Provided information:
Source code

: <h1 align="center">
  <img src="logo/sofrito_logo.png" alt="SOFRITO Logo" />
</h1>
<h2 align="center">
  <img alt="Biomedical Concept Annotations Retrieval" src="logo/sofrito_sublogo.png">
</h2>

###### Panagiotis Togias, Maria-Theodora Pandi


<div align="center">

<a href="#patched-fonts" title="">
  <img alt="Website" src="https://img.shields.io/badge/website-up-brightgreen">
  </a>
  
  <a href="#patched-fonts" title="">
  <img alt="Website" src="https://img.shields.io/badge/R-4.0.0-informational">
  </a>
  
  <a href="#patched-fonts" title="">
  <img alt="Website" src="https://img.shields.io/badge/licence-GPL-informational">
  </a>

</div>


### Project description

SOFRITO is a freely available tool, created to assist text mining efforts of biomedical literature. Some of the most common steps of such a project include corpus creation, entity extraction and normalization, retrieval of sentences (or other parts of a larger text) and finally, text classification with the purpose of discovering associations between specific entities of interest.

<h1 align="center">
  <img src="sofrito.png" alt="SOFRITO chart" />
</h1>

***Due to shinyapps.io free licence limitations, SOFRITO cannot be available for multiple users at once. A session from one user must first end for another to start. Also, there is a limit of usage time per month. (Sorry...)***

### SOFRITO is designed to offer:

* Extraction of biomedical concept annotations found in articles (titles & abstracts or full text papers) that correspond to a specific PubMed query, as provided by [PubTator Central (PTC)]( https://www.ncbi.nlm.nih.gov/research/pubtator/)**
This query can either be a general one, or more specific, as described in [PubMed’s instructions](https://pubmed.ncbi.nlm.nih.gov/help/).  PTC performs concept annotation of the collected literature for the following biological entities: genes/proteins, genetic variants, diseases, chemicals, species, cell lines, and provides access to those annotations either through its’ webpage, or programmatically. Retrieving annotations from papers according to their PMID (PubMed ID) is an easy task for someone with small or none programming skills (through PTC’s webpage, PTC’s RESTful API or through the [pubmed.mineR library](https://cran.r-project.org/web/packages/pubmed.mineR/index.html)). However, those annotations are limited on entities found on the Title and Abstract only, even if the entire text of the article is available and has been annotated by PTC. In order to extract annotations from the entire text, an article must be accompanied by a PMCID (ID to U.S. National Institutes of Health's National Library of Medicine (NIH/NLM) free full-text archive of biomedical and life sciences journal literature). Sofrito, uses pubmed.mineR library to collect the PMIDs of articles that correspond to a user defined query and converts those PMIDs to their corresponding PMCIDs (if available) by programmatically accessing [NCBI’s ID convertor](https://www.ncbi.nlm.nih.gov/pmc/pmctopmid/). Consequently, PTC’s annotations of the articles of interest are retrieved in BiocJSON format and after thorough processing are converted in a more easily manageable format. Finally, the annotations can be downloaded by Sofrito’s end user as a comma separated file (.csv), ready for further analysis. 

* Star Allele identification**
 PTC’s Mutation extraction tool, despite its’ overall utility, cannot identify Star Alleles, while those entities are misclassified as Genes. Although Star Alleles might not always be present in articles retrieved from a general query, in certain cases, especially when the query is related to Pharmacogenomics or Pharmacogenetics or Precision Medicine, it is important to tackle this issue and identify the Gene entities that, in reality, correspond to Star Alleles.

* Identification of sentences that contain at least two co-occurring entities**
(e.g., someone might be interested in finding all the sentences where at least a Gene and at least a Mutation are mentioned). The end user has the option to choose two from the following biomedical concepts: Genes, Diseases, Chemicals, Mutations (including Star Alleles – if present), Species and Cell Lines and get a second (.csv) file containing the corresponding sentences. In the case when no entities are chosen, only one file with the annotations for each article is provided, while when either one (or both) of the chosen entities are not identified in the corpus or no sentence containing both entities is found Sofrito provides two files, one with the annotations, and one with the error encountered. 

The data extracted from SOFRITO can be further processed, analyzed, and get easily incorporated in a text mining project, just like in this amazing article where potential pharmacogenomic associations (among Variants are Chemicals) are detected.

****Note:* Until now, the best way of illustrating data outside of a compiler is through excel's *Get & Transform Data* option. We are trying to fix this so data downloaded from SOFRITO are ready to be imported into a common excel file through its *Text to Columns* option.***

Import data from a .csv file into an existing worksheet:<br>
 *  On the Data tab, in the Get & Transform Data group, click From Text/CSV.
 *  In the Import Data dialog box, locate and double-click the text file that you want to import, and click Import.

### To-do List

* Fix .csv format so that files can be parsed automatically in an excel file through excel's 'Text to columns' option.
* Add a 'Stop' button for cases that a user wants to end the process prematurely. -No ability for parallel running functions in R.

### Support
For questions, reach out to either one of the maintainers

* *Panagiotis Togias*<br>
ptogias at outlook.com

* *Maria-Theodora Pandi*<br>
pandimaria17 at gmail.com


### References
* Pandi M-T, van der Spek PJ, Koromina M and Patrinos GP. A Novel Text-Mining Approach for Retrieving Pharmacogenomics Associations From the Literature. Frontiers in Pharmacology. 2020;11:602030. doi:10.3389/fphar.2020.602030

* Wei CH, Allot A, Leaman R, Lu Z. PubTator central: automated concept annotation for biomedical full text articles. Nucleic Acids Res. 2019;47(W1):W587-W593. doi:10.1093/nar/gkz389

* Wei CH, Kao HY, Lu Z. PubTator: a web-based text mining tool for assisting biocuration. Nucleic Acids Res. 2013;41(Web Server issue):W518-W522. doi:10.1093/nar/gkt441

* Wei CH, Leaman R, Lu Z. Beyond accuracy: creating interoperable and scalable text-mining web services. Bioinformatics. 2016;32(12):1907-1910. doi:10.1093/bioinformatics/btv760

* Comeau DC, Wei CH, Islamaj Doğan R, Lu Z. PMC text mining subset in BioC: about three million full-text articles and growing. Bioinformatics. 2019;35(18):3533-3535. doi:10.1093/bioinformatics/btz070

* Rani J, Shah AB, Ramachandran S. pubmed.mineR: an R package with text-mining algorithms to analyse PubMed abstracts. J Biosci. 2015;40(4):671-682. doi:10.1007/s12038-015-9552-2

What you should do:
Show each line of the material that includes the string "into" by copying it.

Task answer:
****Note:* Until now, the best way of illustrating data outside of a compiler is through excel's *Get & Transform Data* option. We are trying to fix this so data downloaded from SOFRITO are ready to be imported into a common excel file through its *Text to Columns* option.***
Import data from a .csv file into an existing worksheet:<br>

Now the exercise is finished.